Requirement. Repeat the listing below in full and exactly, but without its pictures.

Data under study.

----------

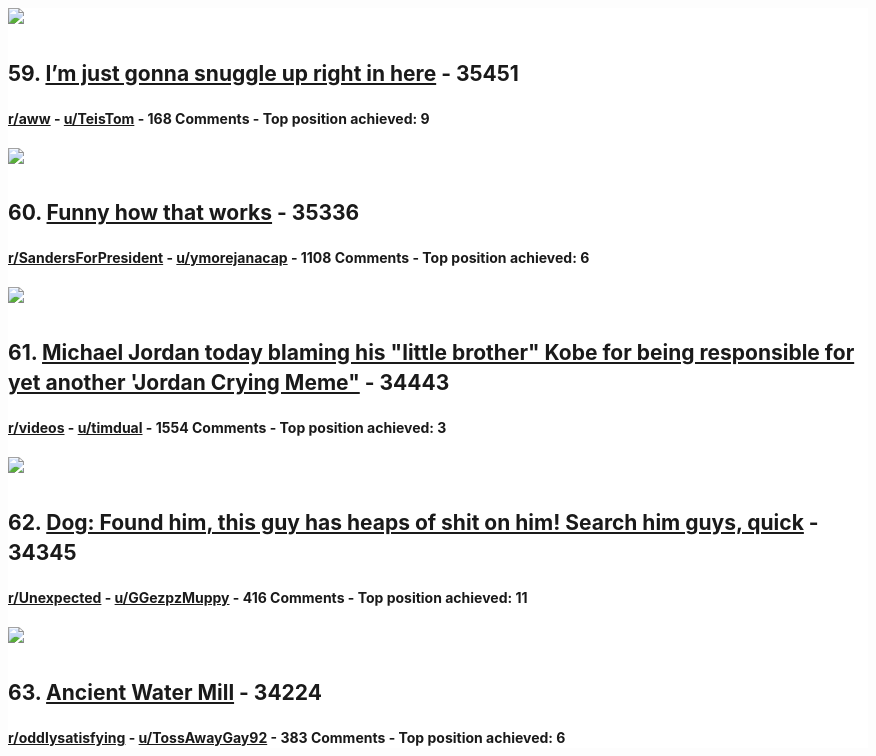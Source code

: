 <a href="https://i.redd.it/l0p3sg328yi41.jpg"><img src="https://b.thumbs.redditmedia.com/jeGUW-ezu22EPpeWs2QkGWuyK2f5A8h4ludRz7qEXiY.jpg"></img></a>

## 59. [I’m just gonna snuggle up right in here](http://reddit.com/r/aww/comments/f8z2oz/im_just_gonna_snuggle_up_right_in_here/) - 35451
#### [r/aww](http://reddit.com/r/aww) - [u/TeisTom](http://reddit.com/u/TeisTom) - 168 Comments - Top position achieved: 9

<a href="https://gfycat.com/belovedfirmcowrie"><img src="https://b.thumbs.redditmedia.com/gL958Rw9Lwigovh1GGS9SNbL-F5MCoUOLKx22-XtnQw.jpg"></img></a>

## 60. [Funny how that works](http://reddit.com/r/SandersForPresident/comments/f8txu9/funny_how_that_works/) - 35336
#### [r/SandersForPresident](http://reddit.com/r/SandersForPresident) - [u/ymorejanacap](http://reddit.com/u/ymorejanacap) - 1108 Comments - Top position achieved: 6

<a href="https://i.redd.it/o8d24akkhwi41.jpg"><img src="https://b.thumbs.redditmedia.com/TAYrsCd5B_7Ccz7TEgtX6uXESSdsjXLIInkNQpkK1Qw.jpg"></img></a>

## 61. [Michael Jordan today blaming his "little brother" Kobe for being responsible for yet another 'Jordan Crying Meme"](http://reddit.com/r/videos/comments/f8xhtw/michael_jordan_today_blaming_his_little_brother/) - 34443
#### [r/videos](http://reddit.com/r/videos) - [u/timdual](http://reddit.com/u/timdual) - 1554 Comments - Top position achieved: 3

<a href="https://youtu.be/Ql0n_yVIbKs"><img src="https://a.thumbs.redditmedia.com/MUA-LsUy0xTJJKjZSCKmbOzE985wLKJwm0dewtI1bv8.jpg"></img></a>

## 62. [Dog: Found him, this guy has heaps of shit on him! Search him guys, quick](http://reddit.com/r/Unexpected/comments/f8pnnk/dog_found_him_this_guy_has_heaps_of_shit_on_him/) - 34345
#### [r/Unexpected](http://reddit.com/r/Unexpected) - [u/GGezpzMuppy](http://reddit.com/u/GGezpzMuppy) - 416 Comments - Top position achieved: 11

<a href="https://i.imgur.com/1Cwir8p.gifv"><img src="https://b.thumbs.redditmedia.com/R1rJB1Qi_k49ER4hc-Nd8plRVHGOGZI2Lcn7_LY1oKs.jpg"></img></a>

## 63. [Ancient Water Mill](http://reddit.com/r/oddlysatisfying/comments/f8r22p/ancient_water_mill/) - 34224
#### [r/oddlysatisfying](http://reddit.com/r/oddlysatisfying) - [u/TossAwayGay92](http://reddit.com/u/TossAwayGay92) - 383 Comments - Top position achieved: 6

----------

Reply to the task.
Source code

: <a href="https://i.redd.it/l0p3sg328yi41.jpg"><img src="https://b.thumbs.redditmedia.com/jeGUW-ezu22EPpeWs2QkGWuyK2f5A8h4ludRz7qEXiY.jpg"></img></a>

## 59. [I’m just gonna snuggle up right in here](http://reddit.com/r/aww/comments/f8z2oz/im_just_gonna_snuggle_up_right_in_here/) - 35451
#### [r/aww](http://reddit.com/r/aww) - [u/TeisTom](http://reddit.com/u/TeisTom) - 168 Comments - Top position achieved: 9

<a href="https://gfycat.com/belovedfirmcowrie"><img src="https://b.thumbs.redditmedia.com/gL958Rw9Lwigovh1GGS9SNbL-F5MCoUOLKx22-XtnQw.jpg"></img></a>

## 60. [Funny how that works](http://reddit.com/r/SandersForPresident/comments/f8txu9/funny_how_that_works/) - 35336
#### [r/SandersForPresident](http://reddit.com/r/SandersForPresident) - [u/ymorejanacap](http://reddit.com/u/ymorejanacap) - 1108 Comments - Top position achieved: 6

<a href="https://i.redd.it/o8d24akkhwi41.jpg"><img src="https://b.thumbs.redditmedia.com/TAYrsCd5B_7Ccz7TEgtX6uXESSdsjXLIInkNQpkK1Qw.jpg"></img></a>

## 61. [Michael Jordan today blaming his "little brother" Kobe for being responsible for yet another 'Jordan Crying Meme"](http://reddit.com/r/videos/comments/f8xhtw/michael_jordan_today_blaming_his_little_brother/) - 34443
#### [r/videos](http://reddit.com/r/videos) - [u/timdual](http://reddit.com/u/timdual) - 1554 Comments - Top position achieved: 3

<a href="https://youtu.be/Ql0n_yVIbKs"><img src="https://a.thumbs.redditmedia.com/MUA-LsUy0xTJJKjZSCKmbOzE985wLKJwm0dewtI1bv8.jpg"></img></a>

## 62. [Dog: Found him, this guy has heaps of shit on him! Search him guys, quick](http://reddit.com/r/Unexpected/comments/f8pnnk/dog_found_him_this_guy_has_heaps_of_shit_on_him/) - 34345
#### [r/Unexpected](http://reddit.com/r/Unexpected) - [u/GGezpzMuppy](http://reddit.com/u/GGezpzMuppy) - 416 Comments - Top position achieved: 11

<a href="https://i.imgur.com/1Cwir8p.gifv"><img src="https://b.thumbs.redditmedia.com/R1rJB1Qi_k49ER4hc-Nd8plRVHGOGZI2Lcn7_LY1oKs.jpg"></img></a>

## 63. [Ancient Water Mill](http://reddit.com/r/oddlysatisfying/comments/f8r22p/ancient_water_mill/) - 34224
#### [r/oddlysatisfying](http://reddit.com/r/oddlysatisfying) - [u/TossAwayGay92](http://reddit.com/u/TossAwayGay92) - 383 Comments - Top position achieved: 6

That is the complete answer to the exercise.